Karissa Douglas, a 9-year-old from Massillon, went through the procedure at Akron Children’s Hospital when she was 3. She required a second, “revision” surgery, and wore a cast from her armpit to her ankles for 3 months. The experience was no fun for a young child, but the bubbly third grader had a good attitude and maintains a sense of humor about it.
“I felt like I was just a head,” Karissa quipped, seated next to her mother, Amber, in a video chat.
About 1 in 100 infants are treated for hip dysplasia, according to the International Hip Dysplasia Institute. The hip socket is shallower at birth, and often mild dysplasia will correct itself as the socket develops during the first year of life. Akron Children’s orthopedic surgeon Dr. Patrick Riley, Sr. said pediatricians screen infants for the disorder, and it’s best to catch it when they are young.
“Sometimes it’s missed. It’s not very obvious,” he said. “Often the ball of the hip joint will find its way back in to the socket. The ones that don’t, you pray someone spots it early. If it’s found early, it’s a lot easier to treat.”
Amber said before Karissa was diagnosed, she was pedaling a bike, swimming, running and jumping like any 3-year-old. But she had a slight waddle and would get leg pain at night.
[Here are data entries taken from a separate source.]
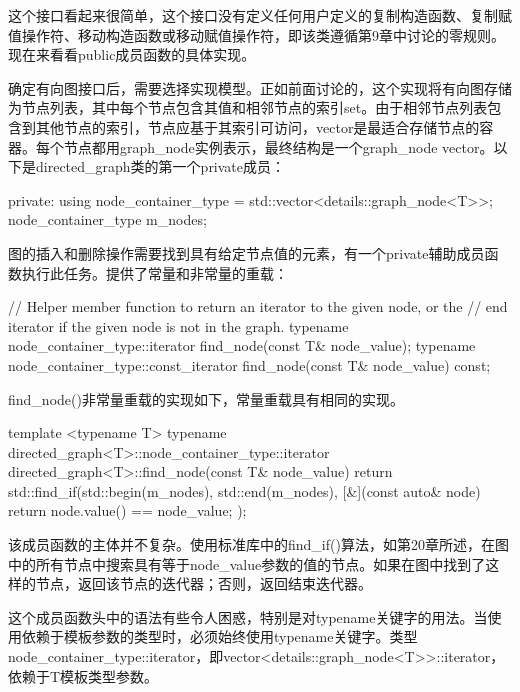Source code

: 这个接口看起来很简单，这个接口没有定义任何用户定义的复制构造函数、复制赋值操作符、移动构造函数或移动赋值操作符，即该类遵循第9章中讨论的零规则。现在来看看public成员函数的具体实现。


确定有向图接口后，需要选择实现模型。正如前面讨论的，这个实现将有向图存储为节点列表，其中每个节点包含其值和相邻节点的索引set。由于相邻节点列表包含到其他节点的索引，节点应基于其索引可访问，vector是最适合存储节点的容器。每个节点都用graph\_node实例表示，最终结构是一个graph\_node vector。以下是directed\_graph类的第一个private成员：

\begin{cpp}
private:
    using node_container_type = std::vector<details::graph_node<T>>;
    node_container_type m_nodes;
\end{cpp}


图的插入和删除操作需要找到具有给定节点值的元素，有一个private辅助成员函数执行此任务。提供了常量和非常量的重载：

\begin{cpp}
// Helper member function to return an iterator to the given node, or the
// end iterator if the given node is not in the graph.
typename node_container_type::iterator find_node(const T& node_value);
typename node_container_type::const_iterator find_node(const T& node_value) const;
\end{cpp}

find\_node()非常量重载的实现如下，常量重载具有相同的实现。

\begin{cpp}
template <typename T>
typename directed_graph<T>::node_container_type::iterator
    directed_graph<T>::find_node(const T& node_value)
{
    return std::find_if(std::begin(m_nodes), std::end(m_nodes),
        [&](const auto& node) { return node.value() == node_value; });
}
\end{cpp}

该成员函数的主体并不复杂。使用标准库中的find\_if()算法，如第20章所述，在图中的所有节点中搜索具有等于node\_value参数的值的节点。如果在图中找到了这样的节点，返回该节点的迭代器；否则，返回结束迭代器。

这个成员函数头中的语法有些令人困惑，特别是对typename关键字的用法。当使用依赖于模板参数的类型时，必须始终使用typename关键字。类型node\_container\_type::iterator，即vector<details::graph\_node<T>{}>::iterator，依赖于T模板类型参数。


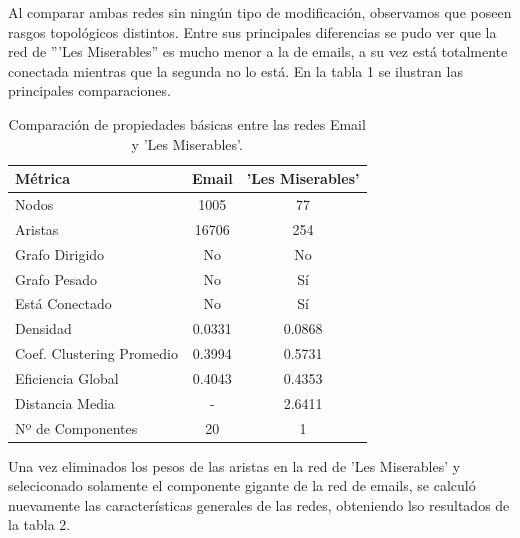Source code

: \documentclass[conference]{IEEEtran}
\begin{document}
Al comparar ambas redes sin ningún tipo de modificación, observamos que poseen rasgos topológicos distintos. Entre sus principales diferencias se pudo ver que la red de '''Les Miserables'' es mucho menor a la de emails, a su vez está totalmente conectada mientras que la segunda no lo está. En la tabla 1 se ilustran las principales comparaciones.

\begin{table}[h]
\centering
\begin{tabular}{|l|c|c|}
\hline
\textbf{Métrica} & \textbf{Email} & \textbf{'Les Miserables'} \\
\hline
Nodos & 1005 & 77 \\
\hline
Aristas & 16706 & 254 \\
\hline
Grafo Dirigido & No & No \\
\hline
Grafo Pesado & No & Sí \\
\hline
Está Conectado & No & Sí \\
\hline
Densidad & 0.0331 & 0.0868 \\
\hline
Coef. Clustering Promedio & 0.3994 & 0.5731 \\
\hline
Eficiencia Global & 0.4043 & 0.4353 \\
\hline
Distancia Media & - & 2.6411 \\
\hline
Nº de Componentes & 20 & 1 \\
\hline
\end{tabular}
\vspace{5pt}
\caption{Comparación de propiedades básicas entre las redes Email y 'Les Miserables'.}
\label{tab:comparacion_redes}
\end{table}
\FloatBarrier
Una vez eliminados los pesos de las aristas en la red de 'Les Miserables' y seleciconado solamente el componente gigante de la red de emails, se calculó nuevamente las características generales de las redes, obteniendo lso resultados de la tabla 2.
\vspace{5pt}
\end{document}
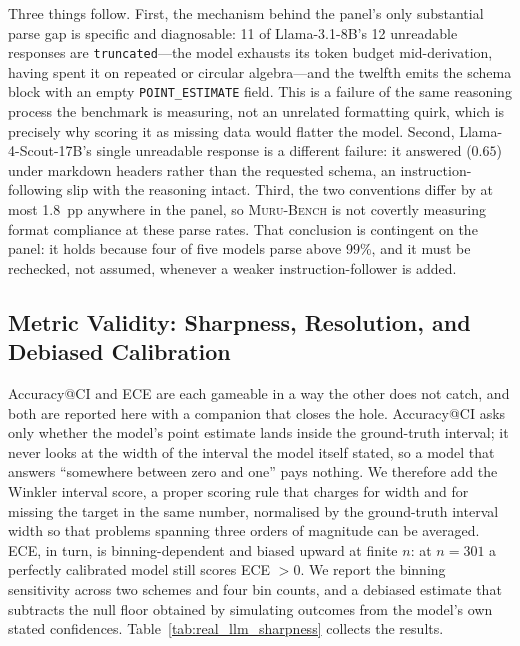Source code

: \documentclass{article}
\newcommand{\muru}{\textsc{Muru-Bench}}
\begin{document}
Three things follow. First, the mechanism behind the panel's only substantial parse gap is specific and diagnosable: 11 of Llama-3.1-8B's 12 unreadable responses are \texttt{truncated}---the model exhausts its token budget mid-derivation, having spent it on repeated or circular algebra---and the twelfth emits the schema block with an empty \texttt{POINT\_ESTIMATE} field. This is a failure of the same reasoning process the benchmark is measuring, not an unrelated formatting quirk, which is precisely why scoring it as missing data would flatter the model. Second, Llama-4-Scout-17B's single unreadable response is a different failure: it answered ($0.65$) under markdown headers rather than the requested schema, an instruction-following slip with the reasoning intact. Third, the two conventions differ by at most 1.8~pp anywhere in the panel, so \muru{} is not covertly measuring format compliance at these parse rates. That conclusion is contingent on the panel: it holds because four of five models parse above 99\%, and it must be rechecked, not assumed, whenever a weaker instruction-follower is added.

\subsection{Metric Validity: Sharpness, Resolution, and Debiased Calibration}
\label{sec:real_llm_metrics}

Accuracy@CI and ECE are each gameable in a way the other does not catch, and both are reported here with a companion that closes the hole. Accuracy@CI asks only whether the model's point estimate lands inside the ground-truth interval; it never looks at the width of the interval the model itself stated, so a model that answers ``somewhere between zero and one'' pays nothing. We therefore add the Winkler interval score, a proper scoring rule that charges for width and for missing the target in the same number, normalised by the ground-truth interval width so that problems spanning three orders of magnitude can be averaged. ECE, in turn, is binning-dependent and biased upward at finite $n$: at $n = 301$ a perfectly calibrated model still scores ECE $> 0$. We report the binning sensitivity across two schemes and four bin counts, and a debiased estimate that subtracts the null floor obtained by simulating outcomes from the model's own stated confidences. Table~\ref{tab:real_llm_sharpness} collects the results.
\end{document}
Today Karissa likes to dance and she experiences no problems.

Karissa with sister Isabella, age 5.
“So far, the hip is good, so there are no plans for any more surgeries,” Amber said.
Hip dysplasia tends to run in families. Karissa’s younger sister, Isabella, was diagnosed at birth. She wore a brace for several months but did not require surgery.
Dysplasia most often affects girls and involves the left hip twice as often as the right, which has to do with the way a baby is positioned in the womb, Dr. Riley said.
“The hip can be in a crazy position for a long time in the womb. After delivery most hips tighten up in the socket. But some, if pushed hard enough due to ‘tight packaging’ in the womb, don’t go back in the socket,” he said.

Karissa wore a body cast for several months after hip dysplasia surgery.
Tightly swaddling babies with their hips and knees straightened increases risk of hip dislocation or dysplasia. The American Academy of Pediatric recommends safe swaddling practices.